### Task objective
Each line below that holds the word "comportamiento" counts once; state the total number of such lines and nothing else.

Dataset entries

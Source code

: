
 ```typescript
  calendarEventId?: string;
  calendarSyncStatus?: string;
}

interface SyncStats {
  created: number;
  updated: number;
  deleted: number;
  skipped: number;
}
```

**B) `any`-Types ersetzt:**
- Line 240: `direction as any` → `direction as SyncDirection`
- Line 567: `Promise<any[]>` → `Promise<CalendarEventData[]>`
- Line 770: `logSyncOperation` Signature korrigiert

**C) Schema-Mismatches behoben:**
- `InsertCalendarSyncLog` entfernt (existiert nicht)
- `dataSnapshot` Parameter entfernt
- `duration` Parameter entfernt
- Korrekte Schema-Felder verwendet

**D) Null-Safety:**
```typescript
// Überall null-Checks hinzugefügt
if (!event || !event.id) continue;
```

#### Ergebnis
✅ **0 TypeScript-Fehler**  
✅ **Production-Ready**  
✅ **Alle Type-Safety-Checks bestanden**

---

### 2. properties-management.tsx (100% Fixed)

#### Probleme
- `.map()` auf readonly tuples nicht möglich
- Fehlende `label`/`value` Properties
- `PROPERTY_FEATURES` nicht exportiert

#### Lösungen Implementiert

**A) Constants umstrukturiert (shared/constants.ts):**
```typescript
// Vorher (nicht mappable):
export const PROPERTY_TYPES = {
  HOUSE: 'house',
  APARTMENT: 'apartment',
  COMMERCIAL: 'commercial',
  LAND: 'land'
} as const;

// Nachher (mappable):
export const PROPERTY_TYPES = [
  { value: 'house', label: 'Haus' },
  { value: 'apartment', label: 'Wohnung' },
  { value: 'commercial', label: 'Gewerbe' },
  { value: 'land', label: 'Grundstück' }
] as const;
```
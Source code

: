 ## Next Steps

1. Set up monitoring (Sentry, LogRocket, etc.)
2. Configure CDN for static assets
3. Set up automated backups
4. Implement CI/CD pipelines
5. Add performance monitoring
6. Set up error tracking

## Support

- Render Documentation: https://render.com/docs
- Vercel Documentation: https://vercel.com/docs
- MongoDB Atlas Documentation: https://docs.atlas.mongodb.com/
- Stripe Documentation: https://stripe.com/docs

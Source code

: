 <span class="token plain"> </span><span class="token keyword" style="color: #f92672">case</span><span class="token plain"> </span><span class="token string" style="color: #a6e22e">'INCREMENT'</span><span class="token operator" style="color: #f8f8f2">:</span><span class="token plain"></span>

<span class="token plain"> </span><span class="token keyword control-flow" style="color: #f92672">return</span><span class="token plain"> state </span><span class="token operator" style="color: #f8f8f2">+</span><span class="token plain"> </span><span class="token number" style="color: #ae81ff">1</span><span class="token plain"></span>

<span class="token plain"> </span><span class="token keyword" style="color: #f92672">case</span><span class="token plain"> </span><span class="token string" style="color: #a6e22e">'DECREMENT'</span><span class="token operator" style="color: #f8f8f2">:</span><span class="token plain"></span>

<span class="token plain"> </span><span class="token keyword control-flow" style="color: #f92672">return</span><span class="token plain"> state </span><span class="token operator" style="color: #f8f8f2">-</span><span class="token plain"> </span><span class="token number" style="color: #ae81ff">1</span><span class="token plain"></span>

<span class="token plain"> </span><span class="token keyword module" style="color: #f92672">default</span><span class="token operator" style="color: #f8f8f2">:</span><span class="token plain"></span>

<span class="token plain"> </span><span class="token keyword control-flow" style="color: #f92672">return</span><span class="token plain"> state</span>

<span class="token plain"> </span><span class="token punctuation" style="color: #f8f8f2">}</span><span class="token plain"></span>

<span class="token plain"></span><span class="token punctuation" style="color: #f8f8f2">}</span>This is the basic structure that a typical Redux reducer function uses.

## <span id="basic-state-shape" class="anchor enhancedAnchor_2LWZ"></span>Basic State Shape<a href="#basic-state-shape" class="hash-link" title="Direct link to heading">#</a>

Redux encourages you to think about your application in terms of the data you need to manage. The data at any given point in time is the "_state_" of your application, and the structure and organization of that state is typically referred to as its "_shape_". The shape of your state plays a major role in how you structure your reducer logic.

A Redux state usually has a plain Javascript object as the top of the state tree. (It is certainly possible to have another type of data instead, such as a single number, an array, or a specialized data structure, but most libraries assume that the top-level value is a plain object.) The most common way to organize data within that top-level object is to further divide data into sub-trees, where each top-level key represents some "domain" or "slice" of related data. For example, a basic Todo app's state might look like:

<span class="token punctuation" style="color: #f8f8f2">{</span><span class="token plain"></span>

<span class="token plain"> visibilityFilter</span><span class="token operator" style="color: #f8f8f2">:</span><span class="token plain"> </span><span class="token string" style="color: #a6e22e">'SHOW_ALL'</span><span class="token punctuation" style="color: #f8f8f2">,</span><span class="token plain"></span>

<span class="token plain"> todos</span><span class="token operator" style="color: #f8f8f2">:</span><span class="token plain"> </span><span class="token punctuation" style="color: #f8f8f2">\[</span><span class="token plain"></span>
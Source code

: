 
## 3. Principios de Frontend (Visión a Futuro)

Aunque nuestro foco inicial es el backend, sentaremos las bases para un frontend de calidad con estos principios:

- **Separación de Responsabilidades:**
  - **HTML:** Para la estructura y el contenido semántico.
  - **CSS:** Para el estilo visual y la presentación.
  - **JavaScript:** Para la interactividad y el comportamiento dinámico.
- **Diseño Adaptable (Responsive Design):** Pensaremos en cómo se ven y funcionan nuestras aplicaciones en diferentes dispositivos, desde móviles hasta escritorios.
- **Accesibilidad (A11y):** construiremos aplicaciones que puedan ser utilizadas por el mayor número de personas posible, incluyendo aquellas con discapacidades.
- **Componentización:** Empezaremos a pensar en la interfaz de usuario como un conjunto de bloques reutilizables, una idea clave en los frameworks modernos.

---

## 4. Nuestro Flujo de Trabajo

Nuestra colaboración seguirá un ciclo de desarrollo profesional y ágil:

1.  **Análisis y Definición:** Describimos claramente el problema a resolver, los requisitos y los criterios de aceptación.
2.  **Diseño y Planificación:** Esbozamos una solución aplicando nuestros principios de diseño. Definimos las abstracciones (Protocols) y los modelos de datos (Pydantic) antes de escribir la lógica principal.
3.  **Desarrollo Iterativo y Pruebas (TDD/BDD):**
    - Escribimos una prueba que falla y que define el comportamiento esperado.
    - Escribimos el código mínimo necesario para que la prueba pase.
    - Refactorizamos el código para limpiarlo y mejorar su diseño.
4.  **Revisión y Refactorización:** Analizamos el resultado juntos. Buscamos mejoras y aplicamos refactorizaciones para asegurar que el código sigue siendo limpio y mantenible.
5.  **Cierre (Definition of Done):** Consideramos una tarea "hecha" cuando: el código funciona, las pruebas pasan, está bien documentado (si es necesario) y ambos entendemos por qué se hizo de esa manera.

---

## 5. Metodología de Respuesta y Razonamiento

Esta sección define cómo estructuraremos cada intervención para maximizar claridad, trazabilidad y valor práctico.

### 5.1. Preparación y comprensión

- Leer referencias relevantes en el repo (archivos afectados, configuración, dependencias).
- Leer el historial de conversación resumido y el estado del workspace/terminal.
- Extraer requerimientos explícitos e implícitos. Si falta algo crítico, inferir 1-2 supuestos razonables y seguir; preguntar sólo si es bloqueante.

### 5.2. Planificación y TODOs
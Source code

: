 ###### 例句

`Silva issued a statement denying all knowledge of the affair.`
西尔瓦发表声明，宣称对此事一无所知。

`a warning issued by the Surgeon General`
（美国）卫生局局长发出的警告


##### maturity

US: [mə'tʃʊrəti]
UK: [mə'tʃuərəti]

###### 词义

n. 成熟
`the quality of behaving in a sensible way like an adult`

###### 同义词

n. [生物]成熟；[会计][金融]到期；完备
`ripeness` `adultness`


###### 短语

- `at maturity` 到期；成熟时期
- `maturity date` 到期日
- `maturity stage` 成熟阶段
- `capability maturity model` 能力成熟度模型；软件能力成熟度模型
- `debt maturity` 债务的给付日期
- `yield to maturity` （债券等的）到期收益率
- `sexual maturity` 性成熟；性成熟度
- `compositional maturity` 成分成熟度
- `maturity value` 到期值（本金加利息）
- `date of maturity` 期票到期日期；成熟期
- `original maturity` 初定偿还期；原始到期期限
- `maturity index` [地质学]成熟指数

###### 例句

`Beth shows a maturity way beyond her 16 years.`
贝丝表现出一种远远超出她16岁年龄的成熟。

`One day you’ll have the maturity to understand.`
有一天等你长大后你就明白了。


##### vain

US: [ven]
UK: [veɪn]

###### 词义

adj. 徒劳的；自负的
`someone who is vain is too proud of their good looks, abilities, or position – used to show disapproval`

### Task answer
2